Fixing the Future is about community initiatives across the country that on the local level can revolutionize the economy and rebuild community through practices of time banking/hour exchange, worker cooperatives, local business alliances, community banking, and local currency. This film examines the cause of financial crisis and envisions what a sustainable future can look like in the U.S. as more goods and services return to the local level, rebuilding the interconnections in our communities from solar salmon fishing at Lummi Island to Tiny Houses in Bellingham to a laundry co-op in Cleveland to the creation of a local currency in Baltimore. This film documents initiatives across the country and asks the important question, “Do people exist to serve the economy or does the economy exist to serve the people?”

Baltimore’s cooperatives and grass root organizations came out this night to support the BNote and table at the event with Red Emma’s, Baltimore Green Works, The Baltimore Time Bank, and the Baltimore chapter of Zeitgeist all representing local initiatives.

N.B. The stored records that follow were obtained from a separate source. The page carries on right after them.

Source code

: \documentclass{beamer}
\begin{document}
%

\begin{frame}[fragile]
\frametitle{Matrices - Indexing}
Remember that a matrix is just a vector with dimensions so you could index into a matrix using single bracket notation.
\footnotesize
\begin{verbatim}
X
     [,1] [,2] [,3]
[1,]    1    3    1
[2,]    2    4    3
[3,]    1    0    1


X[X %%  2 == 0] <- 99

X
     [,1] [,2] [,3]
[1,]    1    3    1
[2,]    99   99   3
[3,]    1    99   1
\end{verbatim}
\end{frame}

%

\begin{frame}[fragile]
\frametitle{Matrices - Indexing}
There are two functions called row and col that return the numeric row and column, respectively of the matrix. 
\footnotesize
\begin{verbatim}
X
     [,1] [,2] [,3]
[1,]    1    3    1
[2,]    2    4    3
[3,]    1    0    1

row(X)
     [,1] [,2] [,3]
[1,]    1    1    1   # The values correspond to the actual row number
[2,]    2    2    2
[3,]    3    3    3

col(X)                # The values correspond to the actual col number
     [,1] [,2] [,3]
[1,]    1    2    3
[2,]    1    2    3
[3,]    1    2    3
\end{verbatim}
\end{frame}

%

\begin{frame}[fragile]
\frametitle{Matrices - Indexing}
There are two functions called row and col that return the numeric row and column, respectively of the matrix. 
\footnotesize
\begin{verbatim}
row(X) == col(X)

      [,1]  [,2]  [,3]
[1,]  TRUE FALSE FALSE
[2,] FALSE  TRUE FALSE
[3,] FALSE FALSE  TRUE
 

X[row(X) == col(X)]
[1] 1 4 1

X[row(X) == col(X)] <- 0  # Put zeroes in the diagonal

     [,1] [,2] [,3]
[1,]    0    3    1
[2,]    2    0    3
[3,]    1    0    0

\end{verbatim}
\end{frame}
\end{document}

After the film screening, a panel discussion was held with Jeff Dicken, the current Director of the BNote, Christina Nutile, Program Manager at Baltimore Green Works, Iris Kirsch, Red Emma’s Cooperative Owner, John Duda, Red Emma’s Owner and expert on Evergreen (a large scale Cleveland-based, worker co-op) and Edgar S. Cahn, the creator of the Time Dollar and time banking.

The panel on stage at the Creative Alliance mirrored the panel that appeared at the end of Fixing the Future, bringing part of the film back again to the immediate. The audience asked questions from how to reopen the Sparrows Point steel mill that closed down earlier this year, laying off 2000 workers, to how engage their children in a local, living culture. Edgar Cahn who had a wise and gentle nature about him said at one point on the panel, “It’s time we stopped outsourcing what it means to be a human being.” In a world where interconnections between neighbors and between people and their environment have been sold off in an economy where anyone’s labor can replace anyone else’s and everyone is dispensable, time banking, cooperatives, local business alliances etc are all a solution, which recreate community bonds and affirm that we are interconnected, that our happiness is dependent on others’ happiness and that we do in fact need each other.

The Baltimore Green Currency Association has started a local economy movement in Baltimore, from launching the Bnote, to hosting a market minus the dollar event at the Creative Alliance last fall, to spawning The Baltimore Time Bank. Creative, local, community initiatives are afoot in Baltimore as the conversation in this city is turning towards how we can revolutionize our economy and in doing so contribute our piece to revolutionizing the world.